Work instructions: Where "removal" appears in a line of the entries below, that line should be copied.

Items from a data source:
- - - -
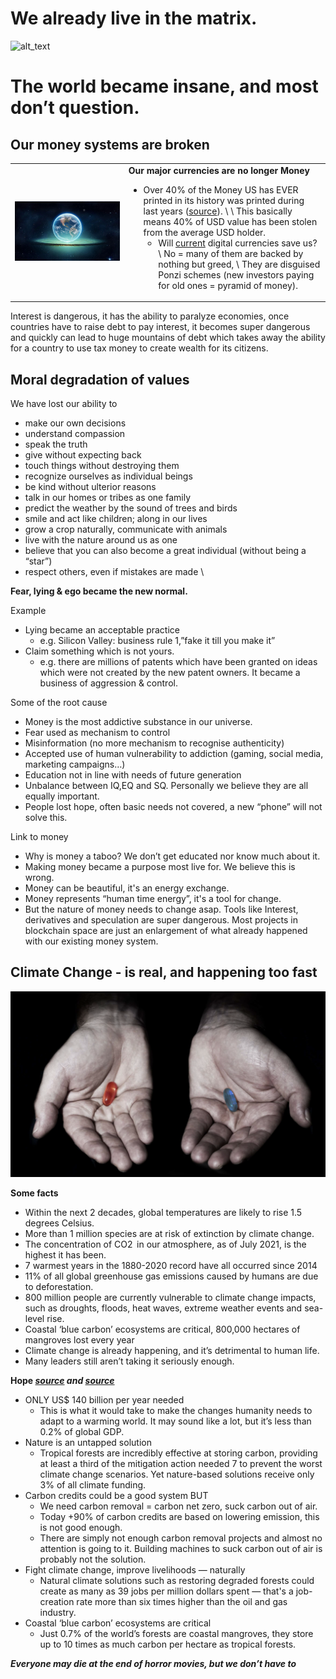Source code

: # We already live in the matrix.


![alt_text](img/world_matrix.png "image_tooltip")



# The world became insane, and most don’t question.


## Our money systems are broken


<table>
  <tr>
   <td>
<img src="img/earth.png" width="" alt="alt_text" title="image_tooltip">

   </td>
   <td><strong>Our major currencies are no longer Money</strong>
<ul>

<li>Over 40% of the Money US has EVER printed in its history was printed during last years (<a href="https://techstartups.com/2021/05/22/40-us-dollars-existence-printed-last-12-months-america-repeating-mistake-1921-weimar-germany/">source</a>).  \
 \
This basically means 40% of USD value has been stolen from the average USD holder.
<ul>

<li>Will <span style="text-decoration:underline;">current</span> digital currencies save us?  \
No = many of them are backed by nothing but greed, \
They are disguised Ponzi schemes (new investors paying for old ones = pyramid of money).
</li>
</ul>
</li>
</ul>
   </td>
  </tr>
</table>


Interest is dangerous, it has the ability to paralyze economies, once countries have to raise debt to pay interest, it becomes super dangerous and quickly can lead to huge mountains of debt which takes away the ability for a country to use tax money to create wealth for its citizens.


## Moral degradation of values

We have lost our ability to 

* make our own decisions
* understand compassion
* speak the truth
* give without expecting back
* touch things without destroying them
* recognize ourselves as individual beings
* be kind without ulterior reasons
* talk in our homes or tribes as one family
* predict the weather by the sound of trees and birds
* smile and act like children; along in our lives
* grow a crop naturally, communicate with animals
* live with the nature around us as one
* believe that you can also become a great individual (without being a “star”)
* respect others, even if mistakes are made \


**Fear, lying & ego became the new normal.**

Example


* Lying became an acceptable practice
    * e.g. Silicon Valley: business rule 1,”fake it till you make it”
* Claim something which is not yours.
    * e.g. there are millions of patents which have been granted on ideas which were not created by the new patent owners. It became a business of aggression & control.

Some of the root cause



* Money is the most addictive substance in our universe.
* Fear used as mechanism to control
* Misinformation (no more mechanism to recognise authenticity)
* Accepted use of human vulnerability to addiction (gaming, social media, marketing campaigns…)
* Education not in line with needs of future generation
* Unbalance between IQ,EQ and SQ. Personally we believe they are all equally important.
* People lost hope, often basic needs not covered, a new “phone” will not solve this.

Link to money



* Why is money a taboo? We don’t get educated nor know much about it.
* Making money became a purpose most live for. We believe this is wrong.
* Money can be beautiful, it's an energy exchange.
* Money represents “human time energy”, it's a tool for change.
* But the nature of money needs to change asap. Tools like Interest, derivatives and speculation are super dangerous. Most projects in blockchain space are just an enlargement of what already happened with our existing money system. 


## 


## Climate Change - is real, and happening too fast


![alt_text](img/red_blue_pill.png "image_tooltip")


**Some facts**



* Within the next 2 decades, global temperatures are likely to rise 1.5 degrees Celsius.
* More than 1 million species are at risk of extinction by climate change.
* The concentration of CO2 ​​​​​​​ in our atmosphere, as of July 2021, is the highest it has been.
* 7 warmest years in the 1880-2020 record have all occurred since 2014
* 11% of all global greenhouse gas emissions caused by humans are due to deforestation.
* 800 million people are currently vulnerable to climate change impacts, such as droughts, floods, heat waves, extreme weather events and sea-level rise. 
* Coastal ‘blue carbon’ ecosystems are critical, 800,000 hectares of mangroves lost every year
* ​​Climate change is already happening, and it’s detrimental to human life.
* Many leaders still aren’t taking it seriously enough.

**Hope _[source](https://www.conservation.org/stories/11-climate-change-facts-you-need-to-know) and [source](https://www.earthday.org/5-terrifying-climate-change-facts-scare-halloween/)_**



* ONLY US$ 140​ billion per year needed
    * This is what it would take to make the changes humanity needs to adapt to a warming world. It may sound like a lot, but it’s less than 0.2% of global GDP.
* Nature is an untapped solution
    * Tropical forests are incredibly effective at storing carbon, providing at least a third of the mitigation action needed 7 to prevent the worst climate change scenarios. Yet nature-based solutions receive only 3% of all climate funding. 
* Carbon credits could be a good system BUT
    * We need carbon removal = carbon net zero, suck carbon out of air.
    * Today +90% of carbon credits are based on lowering emission, this is not good enough.
    * There are simply not enough carbon removal projects and almost no attention is going to it. Building machines to suck carbon out of air is probably not the solution.
* Fight climate change, improve livelihoods — naturally
    * Natural climate solutions such as restoring degraded forests could create as many as 39 jobs per million dollars spent — that's a job-creation rate more than six times higher than the oil and gas industry.
* Coastal ‘blue carbon’ ecosystems are critical
    * Just 0.7% of the world’s forests are coastal mangroves, ​​​​​they store up to 10 times as much carbon per hectare as tropical forests. 

**_Everyone may die at the end of horror movies, but we don’t have to_**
- - - -
Result for this task:
    * We need carbon removal = carbon net zero, suck carbon out of air.
    * There are simply not enough carbon removal projects and almost no attention is going to it. Building machines to suck carbon out of air is probably not the solution.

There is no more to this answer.